Someone searching "pressure washing near me" is a potential customer. Someone searching "pressure washer for sale" or "car wash near me" is not. Without proper negative keyword structure in place the account was spending real budget on clicks that would never convert into a booked job, regardless of how well the landing page performed or how compelling the ad copy was. The wasted spend was not a tactical problem that could be fixed with better bidding, it was a structural problem that needed the keyword foundation rebuilt.
What Changed
The first change was rebuilding the keyword list around service intent searches that specifically target residential and commercial power washing inquiries. Terms tied to house washing, driveway cleaning, deck washing, fleet washing, and building washing were prioritized because they signal a buyer looking to hire a service rather than someone shopping for a machine or researching how to do the work themselves. Match types were also tightened so phrase keywords could not stretch into the adjacent product and DIY queries that had been consuming the previous budget.
The second change was building a comprehensive negative keyword list blocking car wash searches, pressure washing equipment and supply searches, DIY cleaning searches, and rental searches. In categories like power washing where the service name overlaps heavily with product and DIY searches, the negative keyword list is often more important than the positive keyword list, because what you exclude determines whether the clicks you pay for are from actual buyers. Paired with proper conversion tracking on calls and form fills, the account finally had honest data to optimize against rather than inflated click volume from off intent queries.
The Results
43 conversions at $69.88 cost per lead on $3,050 in total spend from July through December 2024. For a power washing business where residential jobs typically run $200 to $500 and commercial jobs run significantly higher, a $69.88 CPL requires a reasonable volume of bookings to produce strong ROI, but the economics work as long as the lead quality is high and the close rate is reasonable. The structural work was what made that close rate possible, because the leads coming through were from people genuinely looking to hire a service rather than people who clicked an ad by mistake.
This account was generating consistent lead flow at a manageable cost once the irrelevant traffic was eliminated, which is the practical benefit of doing the negative keyword work properly. Before the rebuild the account looked busy on the surface but produced very little usable lead volume for the spend. After the rebuild the same budget produced a predictable flow of bookings that the business could plan around, which is the difference between paid traffic working as a real lead channel and paid traffic being a line item that does not pay for itself.
A Note on This Engagement
This account was managed as part of an agency contracting engagement. The keyword rebuild, negative keyword strategy, and ongoing optimization were all performed directly by me. The results reflect the work I did on the account.
Related Work
The same structural playbook applies across home services categories where the service name overlaps with product searches and DIY queries. You can read more about the negative keyword list work that protects budgets like this one, or view all case studies for additional examples of accounts restructured for better performance.

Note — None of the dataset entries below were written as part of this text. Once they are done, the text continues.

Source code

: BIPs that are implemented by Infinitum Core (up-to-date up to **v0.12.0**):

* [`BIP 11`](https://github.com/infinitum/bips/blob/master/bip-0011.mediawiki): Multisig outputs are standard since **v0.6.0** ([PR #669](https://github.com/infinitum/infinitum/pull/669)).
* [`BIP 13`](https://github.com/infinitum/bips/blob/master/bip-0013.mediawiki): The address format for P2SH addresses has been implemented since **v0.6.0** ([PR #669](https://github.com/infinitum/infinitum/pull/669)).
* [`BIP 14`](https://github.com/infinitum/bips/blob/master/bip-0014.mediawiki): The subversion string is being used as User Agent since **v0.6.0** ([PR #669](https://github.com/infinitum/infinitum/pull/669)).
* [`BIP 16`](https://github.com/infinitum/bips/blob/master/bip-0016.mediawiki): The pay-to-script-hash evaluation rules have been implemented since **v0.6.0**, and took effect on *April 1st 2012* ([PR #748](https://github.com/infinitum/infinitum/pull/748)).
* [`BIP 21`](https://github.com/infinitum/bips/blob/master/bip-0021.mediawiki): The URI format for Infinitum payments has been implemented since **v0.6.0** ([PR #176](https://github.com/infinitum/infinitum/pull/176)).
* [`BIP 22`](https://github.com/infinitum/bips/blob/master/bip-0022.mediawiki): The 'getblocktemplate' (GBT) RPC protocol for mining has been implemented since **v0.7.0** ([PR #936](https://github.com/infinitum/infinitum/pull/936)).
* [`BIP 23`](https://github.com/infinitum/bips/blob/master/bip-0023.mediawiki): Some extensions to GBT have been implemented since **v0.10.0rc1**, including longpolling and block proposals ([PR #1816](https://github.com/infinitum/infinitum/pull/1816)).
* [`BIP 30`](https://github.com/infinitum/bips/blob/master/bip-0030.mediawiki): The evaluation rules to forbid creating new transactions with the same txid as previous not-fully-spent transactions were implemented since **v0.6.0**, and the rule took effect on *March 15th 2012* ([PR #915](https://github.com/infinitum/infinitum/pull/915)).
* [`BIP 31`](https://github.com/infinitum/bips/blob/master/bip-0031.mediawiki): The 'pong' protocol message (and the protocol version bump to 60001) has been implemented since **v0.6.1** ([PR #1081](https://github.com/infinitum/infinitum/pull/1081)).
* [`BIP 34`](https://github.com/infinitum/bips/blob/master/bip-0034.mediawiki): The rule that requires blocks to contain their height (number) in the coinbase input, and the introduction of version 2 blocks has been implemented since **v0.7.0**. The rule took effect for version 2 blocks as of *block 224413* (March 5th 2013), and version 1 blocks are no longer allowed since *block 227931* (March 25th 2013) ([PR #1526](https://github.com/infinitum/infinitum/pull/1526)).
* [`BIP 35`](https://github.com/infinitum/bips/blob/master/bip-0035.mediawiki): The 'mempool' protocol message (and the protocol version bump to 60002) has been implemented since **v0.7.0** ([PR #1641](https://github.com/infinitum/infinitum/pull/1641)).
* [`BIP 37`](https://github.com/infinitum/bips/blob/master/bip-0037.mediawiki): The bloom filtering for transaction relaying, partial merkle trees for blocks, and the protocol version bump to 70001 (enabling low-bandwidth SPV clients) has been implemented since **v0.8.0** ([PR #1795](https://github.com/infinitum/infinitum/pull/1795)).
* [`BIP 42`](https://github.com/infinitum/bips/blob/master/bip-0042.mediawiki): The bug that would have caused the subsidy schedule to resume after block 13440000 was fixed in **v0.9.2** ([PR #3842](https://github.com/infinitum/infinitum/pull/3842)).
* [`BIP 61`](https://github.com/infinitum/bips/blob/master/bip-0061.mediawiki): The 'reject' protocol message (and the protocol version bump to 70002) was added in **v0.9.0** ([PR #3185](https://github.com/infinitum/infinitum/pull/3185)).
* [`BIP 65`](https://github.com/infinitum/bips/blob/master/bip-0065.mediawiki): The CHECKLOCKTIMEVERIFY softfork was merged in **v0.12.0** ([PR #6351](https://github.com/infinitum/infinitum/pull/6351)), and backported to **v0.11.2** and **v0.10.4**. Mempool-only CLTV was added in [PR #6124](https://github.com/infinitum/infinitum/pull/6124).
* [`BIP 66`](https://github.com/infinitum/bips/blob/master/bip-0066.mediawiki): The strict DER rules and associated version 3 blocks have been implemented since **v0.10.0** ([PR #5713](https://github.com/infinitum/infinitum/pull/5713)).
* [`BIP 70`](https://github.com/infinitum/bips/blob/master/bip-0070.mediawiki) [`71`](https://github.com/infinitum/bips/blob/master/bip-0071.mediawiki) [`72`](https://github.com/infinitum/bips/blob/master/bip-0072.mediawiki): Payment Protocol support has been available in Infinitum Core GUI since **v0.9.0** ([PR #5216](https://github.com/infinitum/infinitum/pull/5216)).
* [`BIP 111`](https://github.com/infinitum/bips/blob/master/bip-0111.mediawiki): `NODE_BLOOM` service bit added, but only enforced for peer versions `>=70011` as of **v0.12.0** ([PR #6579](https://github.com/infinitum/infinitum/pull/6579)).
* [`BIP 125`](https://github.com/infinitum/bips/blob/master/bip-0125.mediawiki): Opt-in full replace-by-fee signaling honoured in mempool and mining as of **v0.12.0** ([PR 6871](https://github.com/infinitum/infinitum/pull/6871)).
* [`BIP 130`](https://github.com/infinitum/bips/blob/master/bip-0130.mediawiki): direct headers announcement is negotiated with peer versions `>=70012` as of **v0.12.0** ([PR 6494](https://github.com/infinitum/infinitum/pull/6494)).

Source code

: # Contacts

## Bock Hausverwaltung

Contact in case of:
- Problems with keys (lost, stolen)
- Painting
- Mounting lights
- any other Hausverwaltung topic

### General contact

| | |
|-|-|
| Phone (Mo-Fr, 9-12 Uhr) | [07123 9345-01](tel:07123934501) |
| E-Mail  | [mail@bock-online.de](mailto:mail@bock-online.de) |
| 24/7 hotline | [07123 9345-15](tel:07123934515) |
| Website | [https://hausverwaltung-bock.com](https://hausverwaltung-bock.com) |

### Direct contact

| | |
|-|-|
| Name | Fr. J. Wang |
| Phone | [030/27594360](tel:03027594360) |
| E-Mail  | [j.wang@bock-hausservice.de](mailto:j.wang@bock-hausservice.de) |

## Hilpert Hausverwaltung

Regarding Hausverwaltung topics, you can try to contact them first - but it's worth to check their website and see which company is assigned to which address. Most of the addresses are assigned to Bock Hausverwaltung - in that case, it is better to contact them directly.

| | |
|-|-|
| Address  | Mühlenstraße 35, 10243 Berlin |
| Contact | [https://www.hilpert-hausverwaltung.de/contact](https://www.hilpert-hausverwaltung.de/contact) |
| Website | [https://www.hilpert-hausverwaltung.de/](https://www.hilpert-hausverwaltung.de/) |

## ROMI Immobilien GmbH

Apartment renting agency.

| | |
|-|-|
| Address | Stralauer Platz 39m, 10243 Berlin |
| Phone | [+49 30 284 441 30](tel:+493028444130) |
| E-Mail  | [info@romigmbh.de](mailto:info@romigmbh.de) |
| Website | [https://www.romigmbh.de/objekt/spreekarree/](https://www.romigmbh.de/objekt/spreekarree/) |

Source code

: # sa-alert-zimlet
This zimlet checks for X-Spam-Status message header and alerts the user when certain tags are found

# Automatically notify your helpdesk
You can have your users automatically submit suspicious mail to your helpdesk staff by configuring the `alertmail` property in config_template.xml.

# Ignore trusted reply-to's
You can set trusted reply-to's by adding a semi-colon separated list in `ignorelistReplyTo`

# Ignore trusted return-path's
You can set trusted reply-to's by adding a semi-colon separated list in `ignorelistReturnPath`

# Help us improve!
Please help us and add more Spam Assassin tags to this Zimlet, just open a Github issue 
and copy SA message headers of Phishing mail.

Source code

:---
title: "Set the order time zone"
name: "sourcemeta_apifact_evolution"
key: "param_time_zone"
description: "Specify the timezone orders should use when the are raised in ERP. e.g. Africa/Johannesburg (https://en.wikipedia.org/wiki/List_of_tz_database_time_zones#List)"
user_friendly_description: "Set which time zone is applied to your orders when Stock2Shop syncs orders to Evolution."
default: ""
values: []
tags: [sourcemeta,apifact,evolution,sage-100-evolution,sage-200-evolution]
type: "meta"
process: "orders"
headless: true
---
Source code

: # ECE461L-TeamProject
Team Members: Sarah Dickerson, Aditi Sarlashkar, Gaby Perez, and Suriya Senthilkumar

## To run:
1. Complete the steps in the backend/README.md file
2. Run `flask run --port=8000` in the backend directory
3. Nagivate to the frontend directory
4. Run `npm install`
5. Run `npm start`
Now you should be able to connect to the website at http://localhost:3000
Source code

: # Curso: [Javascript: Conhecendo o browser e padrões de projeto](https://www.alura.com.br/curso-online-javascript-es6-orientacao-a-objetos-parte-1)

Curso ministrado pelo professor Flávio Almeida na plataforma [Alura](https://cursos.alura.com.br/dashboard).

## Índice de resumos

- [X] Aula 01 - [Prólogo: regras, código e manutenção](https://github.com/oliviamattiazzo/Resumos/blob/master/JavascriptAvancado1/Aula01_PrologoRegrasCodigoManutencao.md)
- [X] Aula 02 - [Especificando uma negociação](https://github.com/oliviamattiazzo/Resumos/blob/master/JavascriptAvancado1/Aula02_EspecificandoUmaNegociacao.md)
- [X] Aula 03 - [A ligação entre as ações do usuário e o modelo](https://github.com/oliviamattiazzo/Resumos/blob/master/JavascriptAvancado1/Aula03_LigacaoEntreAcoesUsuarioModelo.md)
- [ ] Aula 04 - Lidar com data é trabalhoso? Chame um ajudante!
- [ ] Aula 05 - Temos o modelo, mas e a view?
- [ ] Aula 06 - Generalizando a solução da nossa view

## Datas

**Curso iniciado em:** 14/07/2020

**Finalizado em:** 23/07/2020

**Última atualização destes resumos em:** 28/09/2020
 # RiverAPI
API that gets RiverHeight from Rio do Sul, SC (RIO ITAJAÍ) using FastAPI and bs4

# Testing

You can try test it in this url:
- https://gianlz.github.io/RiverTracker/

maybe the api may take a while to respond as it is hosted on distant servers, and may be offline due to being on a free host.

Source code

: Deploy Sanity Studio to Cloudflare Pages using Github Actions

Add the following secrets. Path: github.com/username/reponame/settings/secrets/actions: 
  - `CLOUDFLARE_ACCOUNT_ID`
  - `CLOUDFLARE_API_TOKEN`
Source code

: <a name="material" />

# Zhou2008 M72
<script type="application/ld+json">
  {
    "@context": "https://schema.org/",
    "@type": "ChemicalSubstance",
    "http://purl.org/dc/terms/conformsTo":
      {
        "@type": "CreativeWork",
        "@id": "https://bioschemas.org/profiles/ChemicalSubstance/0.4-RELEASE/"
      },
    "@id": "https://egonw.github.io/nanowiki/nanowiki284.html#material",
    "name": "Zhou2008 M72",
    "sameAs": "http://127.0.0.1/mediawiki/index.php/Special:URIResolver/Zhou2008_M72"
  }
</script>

Frequently Asked Questions
Why do power washing Google Ads show up for car wash searches?
Google match types are designed to stretch keywords to related queries, and the algorithm reads pressure washing, power washing, and car wash as semantically adjacent because they all involve washing with water. Without negative keywords explicitly blocking car wash and related terms, a phrase match or broad match keyword for pressure washing will pull in clicks from people looking for an automated car wash, a self serve bay, or detailing services. The same pattern applies to pressure washer equipment searches, where the algorithm sees the same root words and serves the service ad to someone shopping for a machine to buy. The fix is structural rather than tactical, because no amount of bid tuning will stop the matches without negatives in place.
What is a realistic cost per lead for power washing Google Ads?
Cost per lead for power washing typically lands between $50 and $100 depending on the market, the season, and the mix of residential versus commercial work. Residential searches like house washing and driveway cleaning generally convert at the lower end of that range because the intent is clear and the decision cycle is short. Commercial searches carry a higher CPL because the project values are larger and the competition for those queries is more aggressive. The $69.88 figure in this case study reflects a healthy mix of residential and commercial intent in a moderately competitive market with a thorough negative keyword list in place.
How do you prevent irrelevant traffic in a power washing Google Ads account?
The work happens in two layers. The first layer is tightening match types so phrase and broad keywords cannot stretch into adjacent product or DIY searches the business does not serve. The second layer is a comprehensive negative keyword list that explicitly blocks car wash, self serve car wash, pressure washer for sale, pressure washing equipment, DIY pressure washing, soap and chemical suppliers, equipment rentals, and job seeker searches. The negative list is reviewed every week against the actual search term report so new irrelevant query patterns get added before they consume much budget. In categories like power washing where product and service searches overlap heavily, this kind of weekly maintenance is what keeps the cost per lead stable over time.